PROVIDED RECORDS:
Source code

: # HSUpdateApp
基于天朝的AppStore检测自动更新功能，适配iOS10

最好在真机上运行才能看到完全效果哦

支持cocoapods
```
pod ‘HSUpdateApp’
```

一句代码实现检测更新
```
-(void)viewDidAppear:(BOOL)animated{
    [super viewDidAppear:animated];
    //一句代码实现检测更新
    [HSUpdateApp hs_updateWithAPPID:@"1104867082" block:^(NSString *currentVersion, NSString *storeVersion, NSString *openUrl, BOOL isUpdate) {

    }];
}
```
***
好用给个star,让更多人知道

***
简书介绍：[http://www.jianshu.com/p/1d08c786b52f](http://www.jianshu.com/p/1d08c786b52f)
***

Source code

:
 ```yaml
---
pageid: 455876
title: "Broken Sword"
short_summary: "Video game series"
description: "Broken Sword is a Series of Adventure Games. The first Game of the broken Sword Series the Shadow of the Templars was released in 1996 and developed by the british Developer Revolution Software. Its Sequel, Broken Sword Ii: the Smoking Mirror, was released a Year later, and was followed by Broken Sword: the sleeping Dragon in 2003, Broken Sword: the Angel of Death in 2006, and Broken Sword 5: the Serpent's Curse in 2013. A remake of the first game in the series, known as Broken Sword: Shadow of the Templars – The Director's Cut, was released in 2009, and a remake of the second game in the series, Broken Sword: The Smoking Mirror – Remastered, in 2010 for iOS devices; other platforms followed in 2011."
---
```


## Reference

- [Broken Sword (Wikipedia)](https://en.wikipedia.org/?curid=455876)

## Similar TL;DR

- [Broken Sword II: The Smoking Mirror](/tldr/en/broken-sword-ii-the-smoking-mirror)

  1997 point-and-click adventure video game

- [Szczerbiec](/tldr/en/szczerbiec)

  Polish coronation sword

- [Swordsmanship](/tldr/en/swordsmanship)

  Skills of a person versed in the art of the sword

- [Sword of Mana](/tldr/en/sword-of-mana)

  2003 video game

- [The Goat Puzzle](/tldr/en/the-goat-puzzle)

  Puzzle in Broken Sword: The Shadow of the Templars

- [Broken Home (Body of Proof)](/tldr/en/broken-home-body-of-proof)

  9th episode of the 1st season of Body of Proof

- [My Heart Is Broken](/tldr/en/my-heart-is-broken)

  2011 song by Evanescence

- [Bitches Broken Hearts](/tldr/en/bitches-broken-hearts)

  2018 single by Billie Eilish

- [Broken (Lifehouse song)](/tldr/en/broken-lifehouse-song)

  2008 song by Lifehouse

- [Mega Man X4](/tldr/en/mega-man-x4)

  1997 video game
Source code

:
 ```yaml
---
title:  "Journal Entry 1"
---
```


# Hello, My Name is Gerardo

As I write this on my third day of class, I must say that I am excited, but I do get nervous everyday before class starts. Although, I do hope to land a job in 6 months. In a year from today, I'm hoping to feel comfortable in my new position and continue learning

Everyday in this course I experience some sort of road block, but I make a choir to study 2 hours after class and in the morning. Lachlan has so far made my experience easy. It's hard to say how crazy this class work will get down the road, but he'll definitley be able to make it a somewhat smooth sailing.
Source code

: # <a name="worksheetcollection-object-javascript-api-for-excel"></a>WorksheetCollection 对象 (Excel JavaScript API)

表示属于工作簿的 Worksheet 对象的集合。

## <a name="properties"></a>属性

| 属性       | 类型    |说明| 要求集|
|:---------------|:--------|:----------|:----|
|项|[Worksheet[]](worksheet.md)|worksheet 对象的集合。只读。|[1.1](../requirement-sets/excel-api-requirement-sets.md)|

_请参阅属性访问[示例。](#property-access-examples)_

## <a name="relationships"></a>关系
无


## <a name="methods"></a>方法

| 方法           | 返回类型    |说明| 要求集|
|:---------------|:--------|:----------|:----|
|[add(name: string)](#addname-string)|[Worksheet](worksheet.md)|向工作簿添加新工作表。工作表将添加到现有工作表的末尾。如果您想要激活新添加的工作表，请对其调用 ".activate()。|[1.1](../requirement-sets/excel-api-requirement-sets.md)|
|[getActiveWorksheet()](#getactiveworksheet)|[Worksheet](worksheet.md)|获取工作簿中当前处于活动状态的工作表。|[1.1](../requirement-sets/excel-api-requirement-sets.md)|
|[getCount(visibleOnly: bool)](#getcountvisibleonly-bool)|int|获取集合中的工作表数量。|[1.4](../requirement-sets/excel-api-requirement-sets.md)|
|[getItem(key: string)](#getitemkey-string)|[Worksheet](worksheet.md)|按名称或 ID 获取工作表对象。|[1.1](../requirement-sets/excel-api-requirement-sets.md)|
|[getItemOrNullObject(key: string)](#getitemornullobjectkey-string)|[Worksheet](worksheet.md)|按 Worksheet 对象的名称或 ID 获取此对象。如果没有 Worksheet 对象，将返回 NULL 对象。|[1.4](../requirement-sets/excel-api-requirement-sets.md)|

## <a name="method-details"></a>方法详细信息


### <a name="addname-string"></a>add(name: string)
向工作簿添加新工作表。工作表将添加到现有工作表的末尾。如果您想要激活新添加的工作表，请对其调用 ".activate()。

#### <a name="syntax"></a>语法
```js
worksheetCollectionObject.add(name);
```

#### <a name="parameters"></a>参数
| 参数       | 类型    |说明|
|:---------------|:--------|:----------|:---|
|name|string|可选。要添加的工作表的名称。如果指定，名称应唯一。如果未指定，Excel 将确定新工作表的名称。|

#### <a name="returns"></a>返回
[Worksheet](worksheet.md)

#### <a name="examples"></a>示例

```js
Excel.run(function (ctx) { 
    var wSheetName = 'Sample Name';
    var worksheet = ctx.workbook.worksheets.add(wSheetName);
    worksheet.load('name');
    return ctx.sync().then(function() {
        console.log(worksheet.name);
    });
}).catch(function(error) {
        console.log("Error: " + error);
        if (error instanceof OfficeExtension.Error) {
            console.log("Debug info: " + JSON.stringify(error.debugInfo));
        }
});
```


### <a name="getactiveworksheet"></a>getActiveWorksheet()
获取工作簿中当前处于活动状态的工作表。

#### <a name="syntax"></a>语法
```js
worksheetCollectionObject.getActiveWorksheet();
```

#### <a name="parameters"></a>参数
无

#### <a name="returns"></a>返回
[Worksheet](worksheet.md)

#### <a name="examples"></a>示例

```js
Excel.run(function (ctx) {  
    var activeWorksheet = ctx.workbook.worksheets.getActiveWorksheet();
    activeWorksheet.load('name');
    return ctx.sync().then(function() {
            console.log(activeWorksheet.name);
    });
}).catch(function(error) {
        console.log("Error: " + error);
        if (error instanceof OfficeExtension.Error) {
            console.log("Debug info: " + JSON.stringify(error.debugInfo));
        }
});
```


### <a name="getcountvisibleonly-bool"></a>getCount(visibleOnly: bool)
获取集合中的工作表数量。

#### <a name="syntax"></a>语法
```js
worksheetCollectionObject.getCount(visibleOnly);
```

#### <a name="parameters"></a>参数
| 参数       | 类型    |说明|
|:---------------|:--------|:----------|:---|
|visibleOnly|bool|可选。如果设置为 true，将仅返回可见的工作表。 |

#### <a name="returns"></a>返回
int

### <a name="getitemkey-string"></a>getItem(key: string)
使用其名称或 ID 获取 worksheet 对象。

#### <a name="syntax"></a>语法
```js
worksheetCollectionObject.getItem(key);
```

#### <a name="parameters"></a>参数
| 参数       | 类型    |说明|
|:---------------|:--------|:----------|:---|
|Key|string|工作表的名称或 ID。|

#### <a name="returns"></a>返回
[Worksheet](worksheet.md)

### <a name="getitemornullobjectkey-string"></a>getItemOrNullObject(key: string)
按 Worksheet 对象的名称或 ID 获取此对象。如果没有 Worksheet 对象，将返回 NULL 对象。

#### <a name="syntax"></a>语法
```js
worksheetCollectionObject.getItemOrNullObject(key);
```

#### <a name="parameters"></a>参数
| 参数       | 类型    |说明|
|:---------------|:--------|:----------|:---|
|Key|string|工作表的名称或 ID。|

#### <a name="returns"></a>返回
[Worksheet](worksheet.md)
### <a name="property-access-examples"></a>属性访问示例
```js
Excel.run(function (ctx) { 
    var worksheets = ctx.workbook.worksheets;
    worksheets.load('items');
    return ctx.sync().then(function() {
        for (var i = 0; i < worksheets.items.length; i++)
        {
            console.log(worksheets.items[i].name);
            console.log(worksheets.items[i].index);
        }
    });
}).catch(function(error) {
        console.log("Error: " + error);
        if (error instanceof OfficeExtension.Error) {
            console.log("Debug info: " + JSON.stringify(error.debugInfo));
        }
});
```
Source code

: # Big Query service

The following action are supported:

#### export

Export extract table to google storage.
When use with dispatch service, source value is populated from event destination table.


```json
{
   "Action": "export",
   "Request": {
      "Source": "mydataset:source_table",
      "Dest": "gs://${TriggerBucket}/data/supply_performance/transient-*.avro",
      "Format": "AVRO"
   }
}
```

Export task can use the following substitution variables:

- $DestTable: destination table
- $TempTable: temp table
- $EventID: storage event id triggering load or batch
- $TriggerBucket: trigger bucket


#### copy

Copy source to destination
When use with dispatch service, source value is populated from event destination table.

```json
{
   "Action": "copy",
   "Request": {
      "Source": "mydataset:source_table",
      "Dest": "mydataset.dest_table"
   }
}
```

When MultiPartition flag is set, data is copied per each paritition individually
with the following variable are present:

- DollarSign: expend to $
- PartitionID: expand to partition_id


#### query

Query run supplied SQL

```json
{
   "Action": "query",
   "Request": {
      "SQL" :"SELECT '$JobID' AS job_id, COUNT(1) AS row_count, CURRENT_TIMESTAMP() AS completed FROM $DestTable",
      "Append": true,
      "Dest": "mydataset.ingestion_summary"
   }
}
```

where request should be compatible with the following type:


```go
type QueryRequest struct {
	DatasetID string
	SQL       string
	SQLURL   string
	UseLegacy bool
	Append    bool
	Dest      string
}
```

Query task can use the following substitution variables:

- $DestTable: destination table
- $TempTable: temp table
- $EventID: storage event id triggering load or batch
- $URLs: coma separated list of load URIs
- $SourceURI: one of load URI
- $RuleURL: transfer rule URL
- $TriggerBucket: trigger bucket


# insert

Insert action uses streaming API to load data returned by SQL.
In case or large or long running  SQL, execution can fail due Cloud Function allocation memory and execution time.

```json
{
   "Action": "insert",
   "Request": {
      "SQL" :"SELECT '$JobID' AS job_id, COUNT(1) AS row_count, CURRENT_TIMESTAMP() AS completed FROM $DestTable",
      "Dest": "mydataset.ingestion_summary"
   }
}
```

WORK ITEM:
Would you please return every line in the listing where "visibleOnly" shows up?

EXPECTED OUTPUT:
|[getCount(visibleOnly: bool)](#getcountvisibleonly-bool)|int|获取集合中的工作表数量。|[1.4](../requirement-sets/excel-api-requirement-sets.md)|
### <a name="getcountvisibleonly-bool"></a>getCount(visibleOnly: bool)
worksheetCollectionObject.getCount(visibleOnly);
|visibleOnly|bool|可选。如果设置为 true，将仅返回可见的工作表。 |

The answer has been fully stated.